YOUR ASSIGNMENT
Every line holding the word "with" should be copied from the material.

INFORMATION
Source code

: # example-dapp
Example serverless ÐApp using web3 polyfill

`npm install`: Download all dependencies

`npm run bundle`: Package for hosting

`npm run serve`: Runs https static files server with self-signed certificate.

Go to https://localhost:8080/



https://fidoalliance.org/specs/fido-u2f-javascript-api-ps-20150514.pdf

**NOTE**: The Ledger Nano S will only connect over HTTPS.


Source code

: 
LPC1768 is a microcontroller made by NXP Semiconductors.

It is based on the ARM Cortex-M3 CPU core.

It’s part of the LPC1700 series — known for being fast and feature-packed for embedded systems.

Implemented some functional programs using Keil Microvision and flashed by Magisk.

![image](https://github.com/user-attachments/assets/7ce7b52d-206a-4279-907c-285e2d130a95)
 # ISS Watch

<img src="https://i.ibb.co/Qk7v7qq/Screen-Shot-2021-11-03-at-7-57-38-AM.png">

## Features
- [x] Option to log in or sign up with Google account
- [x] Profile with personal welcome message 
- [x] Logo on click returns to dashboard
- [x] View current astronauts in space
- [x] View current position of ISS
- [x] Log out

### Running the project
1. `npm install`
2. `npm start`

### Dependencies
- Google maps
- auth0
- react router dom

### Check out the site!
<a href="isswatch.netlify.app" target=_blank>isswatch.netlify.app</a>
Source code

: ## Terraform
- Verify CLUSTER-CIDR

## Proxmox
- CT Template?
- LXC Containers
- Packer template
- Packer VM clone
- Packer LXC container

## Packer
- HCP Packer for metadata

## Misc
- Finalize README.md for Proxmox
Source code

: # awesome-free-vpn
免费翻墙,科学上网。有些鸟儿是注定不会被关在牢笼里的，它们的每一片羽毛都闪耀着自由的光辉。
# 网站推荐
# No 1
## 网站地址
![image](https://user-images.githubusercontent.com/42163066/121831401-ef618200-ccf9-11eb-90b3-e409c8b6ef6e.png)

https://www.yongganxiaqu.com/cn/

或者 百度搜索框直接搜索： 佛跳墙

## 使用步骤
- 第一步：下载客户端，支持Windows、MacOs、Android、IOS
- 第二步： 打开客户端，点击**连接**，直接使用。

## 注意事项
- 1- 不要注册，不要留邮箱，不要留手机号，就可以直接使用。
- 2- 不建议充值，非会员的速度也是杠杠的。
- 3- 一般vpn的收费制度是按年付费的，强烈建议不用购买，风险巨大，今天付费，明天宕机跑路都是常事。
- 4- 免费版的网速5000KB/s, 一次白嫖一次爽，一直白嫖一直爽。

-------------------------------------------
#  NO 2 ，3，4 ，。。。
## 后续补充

SOLUTION FOR THIS TASK
`npm run serve`: Runs https static files server with self-signed certificate.
- [x] Option to log in or sign up with Google account
- [x] Profile with personal welcome message 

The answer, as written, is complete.